Mobil berhenti di halaman depan kantor. Dia melangkah turun dan langsung disambut oleh bagian Human Capital, teman lamanya dulu. Mereka berdua bersalaman dan langsung naik ke lantai dua. Tidak banyak yang berubah dari kantor lamanya. Beberapa orang juga masih sama. Dan ingatannya ternyata juga masih melekat tentang semua kejadian yang pernah terjadi di kantor ini. Pandangannya kemudian terhenti pada seorang perempuan yang berdiri agak jauh darinya, namun senyum di bibir perempuan itu terlihat jelas di mata Andra. Senyum itu masih sama seperti beberapa tahun yang lalu.

Pandangan Andra baru teralihkan ketika dia harus masuk ke dalam ruangan pemimpin cabang. Dia harus membicarakan banyak hal dengan pemimpin cabang sebelum melakukan rapat dengan beberapa tenaga pemasar. Mereka membicarakan tentang target tenaga pemasar dan juga keinginan kantor pusat yang harus dijalankan oleh kantor cabang supaya pencapaian year on year  (yoy) bisa meningkat. Setelah selesai membahasnya, pemimpin cabang mengajak Andra menuju ke ruang rapat.
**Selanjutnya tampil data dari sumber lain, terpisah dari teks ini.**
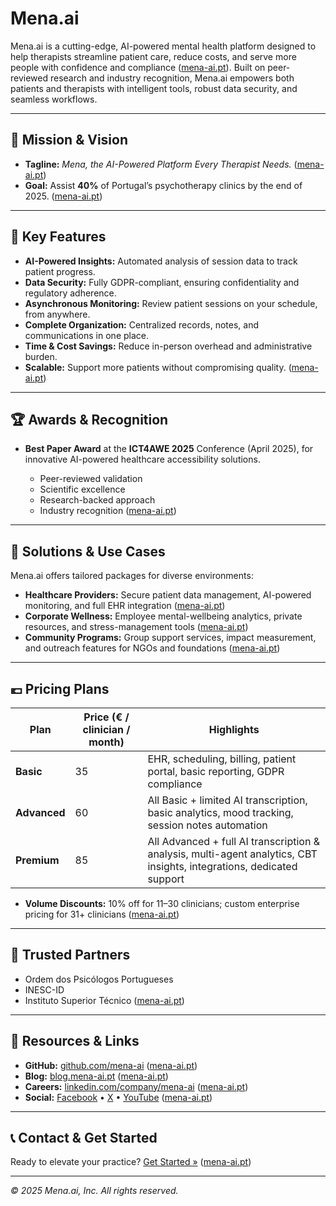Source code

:# Mena.ai

Mena.ai is a cutting-edge, AI-powered mental health platform designed to help therapists streamline patient care, reduce costs, and serve more people with confidence and compliance ([mena-ai.pt][1]). Built on peer-reviewed research and industry recognition, Mena.ai empowers both patients and therapists with intelligent tools, robust data security, and seamless workflows.

---

## 🚀 Mission & Vision

* **Tagline:** *Mena, the AI-Powered Platform Every Therapist Needs.* ([mena-ai.pt][1])
* **Goal:** Assist **40%** of Portugal’s psychotherapy clinics by the end of 2025. ([mena-ai.pt][1])

---

## 🔑 Key Features

* **AI-Powered Insights:** Automated analysis of session data to track patient progress.
* **Data Security:** Fully GDPR-compliant, ensuring confidentiality and regulatory adherence.
* **Asynchronous Monitoring:** Review patient sessions on your schedule, from anywhere.
* **Complete Organization:** Centralized records, notes, and communications in one place.
* **Time & Cost Savings:** Reduce in-person overhead and administrative burden.
* **Scalable:** Support more patients without compromising quality. ([mena-ai.pt][1])

---

## 🏆 Awards & Recognition

* **Best Paper Award** at the **ICT4AWE 2025** Conference (April 2025), for innovative AI-powered healthcare accessibility solutions.

  * Peer-reviewed validation
  * Scientific excellence
  * Research-backed approach
  * Industry recognition ([mena-ai.pt][1])

---

## 💼 Solutions & Use Cases

Mena.ai offers tailored packages for diverse environments:

* **Healthcare Providers:** Secure patient data management, AI-powered monitoring, and full EHR integration ([mena-ai.pt][2])
* **Corporate Wellness:** Employee mental-wellbeing analytics, private resources, and stress-management tools ([mena-ai.pt][2])
* **Community Programs:** Group support services, impact measurement, and outreach features for NGOs and foundations ([mena-ai.pt][2])

---

## 💶 Pricing Plans

| Plan         | Price (€ / clinician / month) | Highlights                                                                                                            |
| ------------ | ----------------------------- | --------------------------------------------------------------------------------------------------------------------- |
| **Basic**    | 35                            | EHR, scheduling, billing, patient portal, basic reporting, GDPR compliance                                            |
| **Advanced** | 60                            | All Basic + limited AI transcription, basic analytics, mood tracking, session notes automation                        |
| **Premium**  | 85                            | All Advanced + full AI transcription & analysis, multi-agent analytics, CBT insights, integrations, dedicated support |

* **Volume Discounts:** 10% off for 11–30 clinicians; custom enterprise pricing for 31+ clinicians ([mena-ai.pt][1])

---

## 🤝 Trusted Partners

* Ordem dos Psicólogos Portugueses
* INESC-ID
* Instituto Superior Técnico ([mena-ai.pt][1])

---

## 🔗 Resources & Links

* **GitHub:** [github.com/mena-ai](https://github.com/mena-ai) ([mena-ai.pt][1])
* **Blog:** [blog.mena-ai.pt](https://blog.mena-ai.pt) ([mena-ai.pt][1])
* **Careers:** [linkedin.com/company/mena-ai](https://www.linkedin.com/company/mena-ai) ([mena-ai.pt][1])
* **Social:** [Facebook](https://facebook.com/menaai) • [X](https://x.com/mena_ai) • [YouTube](https://youtube.com/menaai) ([mena-ai.pt][1])

---

## 📞 Contact & Get Started

Ready to elevate your practice?
[Get Started »](https://mena-ai.pt/pricing) ([mena-ai.pt][1])

---

*© 2025 Mena.ai, Inc. All rights reserved.*

[1]: https://mena-ai.pt/ "Mena.ai – AI-Powered Mental Health Platform for Therapists"
[2]: https://mena-ai.pt/solutions?utm_source=chatgpt.com "Mena.ai - AI-Powered Mental Health Platform"
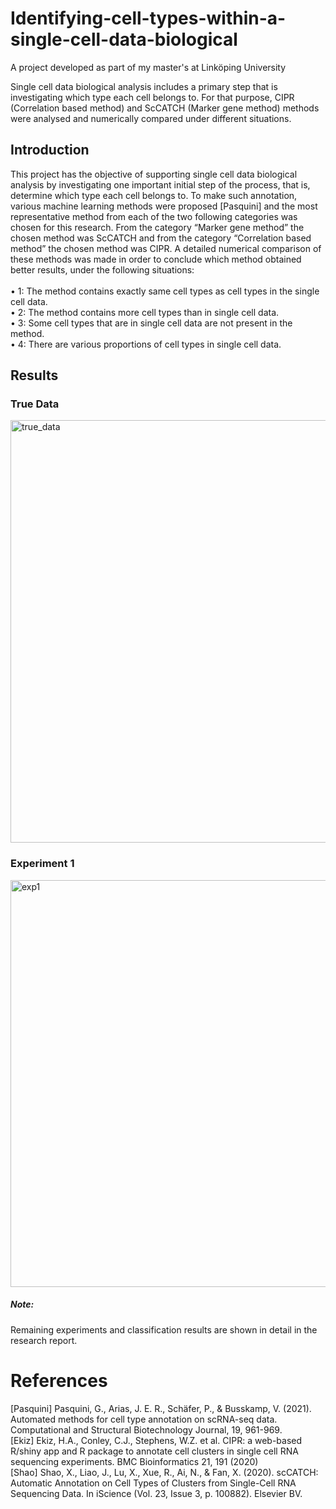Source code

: # Identifying-cell-types-within-a-single-cell-data-biological

A project developed as part of my master's at Linköping University 


Single cell data biological analysis includes a primary step that is investigating which type each
cell belongs to. For that purpose, CIPR (Correlation based method) and ScCATCH (Marker
gene method) methods were analysed and numerically compared under different situations.


## Introduction
This project has the objective of supporting single cell data biological analysis by
investigating one important initial step of the process, that is, determine which type each
cell belongs to. To make such annotation, various machine learning methods were
proposed [Pasquini] and the most representative method from each of the two following
categories was chosen for this research. From the category “Marker gene method” the
chosen method was ScCATCH and from the category “Correlation based method” the
chosen method was CIPR. A detailed numerical comparison of these methods was made
in order to conclude which method obtained better results, under the following situations:\
\
• 1: The method contains exactly same cell types as cell types in the single cell data.\
• 2: The method contains more cell types than in single cell data.\
• 3: Some cell types that are in single cell data are not present in the method.\
• 4: There are various proportions of cell types in single cell data.

## Results 

### True Data 
<img width="676" alt="true_data" src="https://github.com/carde734/Identifying-cell-types-within-a-single-cell-data-biological/assets/90332007/b36818ed-1884-4d65-9287-07fd21659a1b">


### Experiment 1 
<img width="651" alt="exp1" src="https://github.com/carde734/Identifying-cell-types-within-a-single-cell-data-biological/assets/90332007/01605fa0-c33d-4c5a-930f-46d726a06670">


##### Note: 
Remaining experiments and classification results are shown in detail in the research report.

# References
[Pasquini] Pasquini, G., Arias, J. E. R., Schäfer, P., & Busskamp, V. (2021). Automated
methods for cell type annotation on scRNA-seq data. Computational and Structural
Biotechnology Journal, 19, 961-969.\
[Ekiz] Ekiz, H.A., Conley, C.J., Stephens, W.Z. et al. CIPR: a web-based R/shiny app
and R package to annotate cell clusters in single cell RNA sequencing experiments. BMC
Bioinformatics 21, 191 (2020)\
[Shao] Shao, X., Liao, J., Lu, X., Xue, R., Ai, N., & Fan, X. (2020). scCATCH: Automatic
Annotation on Cell Types of Clusters from Single-Cell RNA Sequencing Data. In
iScience (Vol. 23, Issue 3, p. 100882). Elsevier BV.
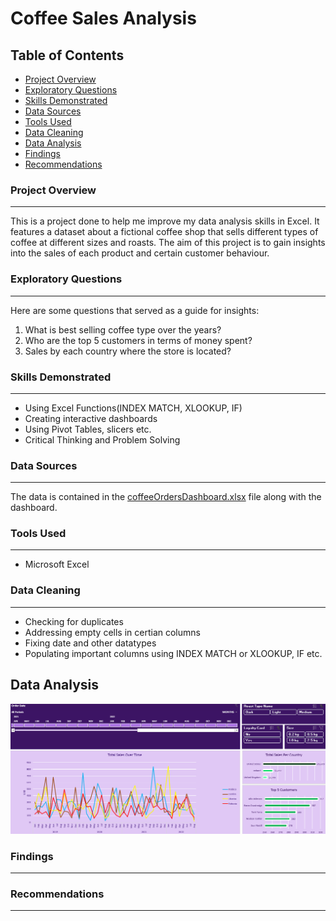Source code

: # Coffee Sales Analysis
## Table of Contents
- [Project Overview](#project-overview)
- [Exploratory Questions](#exploratory-questions)
- [Skills Demonstrated](#skills-demonstrated)
- [Data Sources](#data-sources)
- [Tools Used](#tools-used)
- [Data Cleaning](#data-cleaning)
- [Data Analysis](#data-analysis)
- [Findings](#findings)
- [Recommendations](#recommendations)

### Project Overview
---
This is a project done to help me improve my data analysis skills in Excel. It features a dataset about a fictional coffee shop that sells different types of coffee at different sizes and roasts. The aim of this project is to gain insights into the sales of each product and certain customer behaviour.
### Exploratory Questions
---
Here are some questions that served as a guide for insights:
1. What is best selling coffee type over the years?
2. Who are the top 5 customers in terms of money spent?
3. Sales by each country where the store is located?

### Skills Demonstrated
---
- Using Excel Functions(INDEX MATCH, XLOOKUP, IF)
- Creating interactive dashboards
- Using Pivot Tables, slicers etc.
- Critical Thinking and Problem Solving

### Data Sources
---
The data is contained in the [coffeeOrdersDashboard.xlsx](coffeeOrdersDashboard.xlsx) file along with the dashboard.
### Tools Used
---
- Microsoft Excel
### Data Cleaning
---
- Checking for duplicates
- Addressing empty cells in certian columns
- Fixing date and other datatypes
- Populating important columns using INDEX MATCH or XLOOKUP, IF etc.
## Data Analysis

<p align="center">
  <img src="coffee_dashboard.png">
</p>

### Findings
---

### Recommendations
---
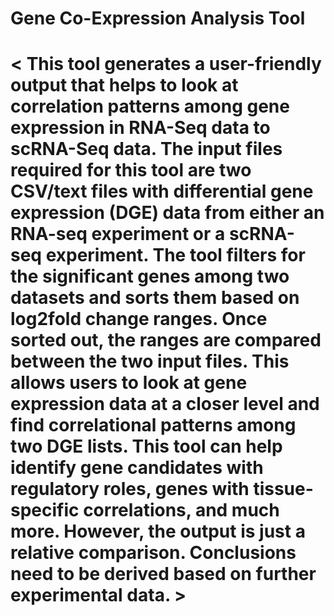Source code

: <h1> Gene Co-Expression Analysis Tool <h1>
  
< This tool generates a user-friendly output that helps to look at correlation patterns among gene expression in RNA-Seq data to scRNA-Seq data. The input files required for this tool are two CSV/text files with differential gene expression (DGE) data from either an RNA-seq experiment or a scRNA-seq experiment. The tool filters for the significant genes among two datasets and sorts them based on log2fold change ranges. Once sorted out, the ranges are compared between the two input files. This allows users to look at gene expression data at a closer level and find correlational patterns among two DGE lists. This tool can help identify gene candidates with regulatory roles, genes with tissue-specific correlations, and much more. However, the output is just a relative comparison. Conclusions need to be derived based on further experimental data. >
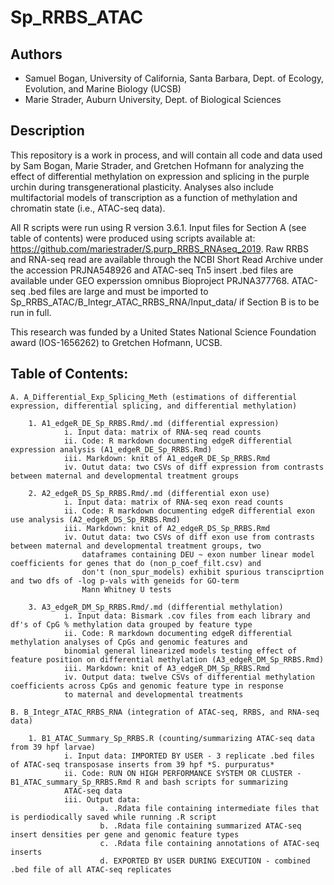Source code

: # Sp_RRBS_ATAC

## Authors
* Samuel Bogan, University of California, Santa Barbara, Dept. of Ecology, Evolution, and Marine Biology (UCSB)
* Marie Strader, Auburn University, Dept. of Biological Sciences

## Description
This repository is a work in process, and will contain all code and data used by Sam Bogan, Marie Strader, and Gretchen Hofmann for analyzing the effect of differential methylation on expression and splicing in the purple urchin during transgenerational plasticity. Analyses also include multifactorial models of transcription as a function of methylation and chromatin state (i.e., ATAC-seq data).

All R scripts were run using R version 3.6.1. Input files for Section A (see table of contents) were produced using scripts available at: https://github.com/mariestrader/S.purp_RRBS_RNAseq_2019. Raw RRBS and RNA-seq read are available through the NCBI Short Read Archive under the accession PRJNA548926 and ATAC-seq Tn5 insert .bed files are available under GEO experssion omnibus Bioproject PRJNA377768. ATAC-seq .bed files are large and must be imported to Sp_RRBS_ATAC/B_Integr_ATAC_RRBS_RNA/Input_data/ if Section B is to be run in full.

This research was funded by a United States National Science Foundation award (IOS-1656262) to Gretchen Hofmann, UCSB.

## Table of Contents:

    A. A_Differential_Exp_Splicing_Meth (estimations of differential expression, differential splicing, and differential methylation)
        
        1. A1_edgeR_DE_Sp_RRBS.Rmd/.md (differential expression)
                i. Input data: matrix of RNA-seq read counts
                ii. Code: R markdown documenting edgeR differential expression analysis (A1_edgeR_DE_Sp_RRBS.Rmd)
                iii. Markdown: knit of A1_edgeR_DE_Sp_RRBS.Rmd
                iv. Outut data: two CSVs of diff expression from contrasts between maternal and developmental treatment groups
                
        2. A2_edgeR_DS_Sp_RRBS.Rmd/.md (differential exon use)
                i. Input data: matrix of RNA-seq exon read counts
                ii. Code: R markdown documenting edgeR differential exon use analysis (A2_edgeR_DS_Sp_RRBS.Rmd)
                iii. Markdown: knit of A2_edgeR_DS_Sp_RRBS.Rmd
                iv. Outut data: two CSVs of diff exon use from contrasts between maternal and developmental treatment groups, two
                    dataframes containing DEU ~ exon number linear model coefficients for genes that do (non_p_coef_filt.csv) and   
                    don't (non_spur_models) exhibit spurious transciprtion and two dfs of -log p-vals with geneids for GO-term 
                    Mann Whitney U tests
                    
        3. A3_edgeR_DM_Sp_RRBS.Rmd/.md (differential methylation)
                i. Input data: Bismark .cov files from each library and df's of CpG % methylation data grouped by feature type
                ii. Code: R markdown documenting edgeR differential methylation analyses of CpGs and genomic features and 
                binomial general linearized models testing effect of feature position on differential methylation (A3_edgeR_DM_Sp_RRBS.Rmd)
                iii. Markdown: knit of A3_edgeR_DM_Sp_RRBS.Rmd
                iv. Output data: twelve CSVs of differential methylation coefficients across CpGs and genomic feature type in response
                to maternal and developmental treatments
                
    B. B_Integr_ATAC_RRBS_RNA (integration of ATAC-seq, RRBS, and RNA-seq data)
        
        1. B1_ATAC_Summary_Sp_RRBS.R (counting/summarizing ATAC-seq data from 39 hpf larvae)
                i. Input data: IMPORTED BY USER - 3 replicate .bed files of ATAC-seq transposase inserts from 39 hpf *S. purpuratus*
                ii. Code: RUN ON HIGH PERFORMANCE SYSTEM OR CLUSTER - B1_ATAC_summary_Sp_RRBS.Rmd R and bash scripts for summarizing 
                ATAC-seq data
                iii. Output data: 
                        a. .Rdata file containing intermediate files that is perdiodically saved while running .R script
                        b. .Rdata file containing summarized ATAC-seq insert densities per gene and genomic feature types
                        c. .Rdata file containing annotations of ATAC-seq inserts
                        d. EXPORTED BY USER DURING EXECUTION - combined .bed file of all ATAC-seq replicates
Selama di dalam ruang rapat, Andra terus berusaha mengalihkan pandangannya dari Ale yang duduk di bagian depan. Tatapan Ale membuatnya salah tingkah. Ternyata, hatinya masih tidak baik-baik saja ketika berhadapan langsung.

“Kamu masih ingin lari dariku?” tanya Ale saat tinggal dirinya dan Andra di dalam ruang rapat.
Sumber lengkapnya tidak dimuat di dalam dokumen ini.